Segment Start: Exercise inputs
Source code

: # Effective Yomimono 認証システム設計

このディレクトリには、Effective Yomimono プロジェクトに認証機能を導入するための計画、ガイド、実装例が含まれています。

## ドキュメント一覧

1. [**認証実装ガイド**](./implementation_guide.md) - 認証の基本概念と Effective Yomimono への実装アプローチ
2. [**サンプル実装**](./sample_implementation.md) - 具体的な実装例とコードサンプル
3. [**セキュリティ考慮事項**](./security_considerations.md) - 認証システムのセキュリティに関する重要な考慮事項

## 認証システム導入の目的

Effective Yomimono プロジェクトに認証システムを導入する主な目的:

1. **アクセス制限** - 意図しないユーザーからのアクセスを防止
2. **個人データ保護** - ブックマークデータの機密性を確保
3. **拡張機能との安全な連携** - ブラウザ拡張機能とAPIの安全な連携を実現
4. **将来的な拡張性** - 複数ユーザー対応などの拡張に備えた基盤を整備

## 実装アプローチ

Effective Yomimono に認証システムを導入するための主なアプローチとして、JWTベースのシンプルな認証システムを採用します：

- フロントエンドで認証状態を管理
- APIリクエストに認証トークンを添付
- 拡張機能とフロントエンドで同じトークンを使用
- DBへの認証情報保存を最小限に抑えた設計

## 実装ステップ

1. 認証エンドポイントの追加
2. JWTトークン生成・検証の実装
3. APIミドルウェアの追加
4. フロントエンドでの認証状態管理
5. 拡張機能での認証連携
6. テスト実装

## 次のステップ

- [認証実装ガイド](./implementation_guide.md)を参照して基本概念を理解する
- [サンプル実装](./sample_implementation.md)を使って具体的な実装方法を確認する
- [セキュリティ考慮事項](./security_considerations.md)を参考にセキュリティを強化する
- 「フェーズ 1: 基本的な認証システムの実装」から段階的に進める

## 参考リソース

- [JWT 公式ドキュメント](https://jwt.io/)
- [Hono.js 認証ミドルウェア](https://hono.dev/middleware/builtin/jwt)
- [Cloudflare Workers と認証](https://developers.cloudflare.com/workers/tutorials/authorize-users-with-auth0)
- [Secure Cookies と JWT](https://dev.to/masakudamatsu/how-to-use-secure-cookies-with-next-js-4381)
Segment End: Exercise inputs
- [Task to carry out] Write each line above out exactly.

- [Solution for this exercise]
Source code

: # Effective Yomimono 認証システム設計

このディレクトリには、Effective Yomimono プロジェクトに認証機能を導入するための計画、ガイド、実装例が含まれています。

## ドキュメント一覧

1. [**認証実装ガイド**](./implementation_guide.md) - 認証の基本概念と Effective Yomimono への実装アプローチ
2. [**サンプル実装**](./sample_implementation.md) - 具体的な実装例とコードサンプル
3. [**セキュリティ考慮事項**](./security_considerations.md) - 認証システムのセキュリティに関する重要な考慮事項

## 認証システム導入の目的

Effective Yomimono プロジェクトに認証システムを導入する主な目的:

1. **アクセス制限** - 意図しないユーザーからのアクセスを防止
2. **個人データ保護** - ブックマークデータの機密性を確保
3. **拡張機能との安全な連携** - ブラウザ拡張機能とAPIの安全な連携を実現
4. **将来的な拡張性** - 複数ユーザー対応などの拡張に備えた基盤を整備

## 実装アプローチ

Effective Yomimono に認証システムを導入するための主なアプローチとして、JWTベースのシンプルな認証システムを採用します：

- フロントエンドで認証状態を管理
- APIリクエストに認証トークンを添付
- 拡張機能とフロントエンドで同じトークンを使用
- DBへの認証情報保存を最小限に抑えた設計

## 実装ステップ

1. 認証エンドポイントの追加
2. JWTトークン生成・検証の実装
3. APIミドルウェアの追加
4. フロントエンドでの認証状態管理
5. 拡張機能での認証連携
6. テスト実装

## 次のステップ

- [認証実装ガイド](./implementation_guide.md)を参照して基本概念を理解する
- [サンプル実装](./sample_implementation.md)を使って具体的な実装方法を確認する
- [セキュリティ考慮事項](./security_considerations.md)を参考にセキュリティを強化する
- 「フェーズ 1: 基本的な認証システムの実装」から段階的に進める

## 参考リソース

- [JWT 公式ドキュメント](https://jwt.io/)
- [Hono.js 認証ミドルウェア](https://hono.dev/middleware/builtin/jwt)
- [Cloudflare Workers と認証](https://developers.cloudflare.com/workers/tutorials/authorize-users-with-auth0)
- [Secure Cookies と JWT](https://dev.to/masakudamatsu/how-to-use-secure-cookies-with-next-js-4381)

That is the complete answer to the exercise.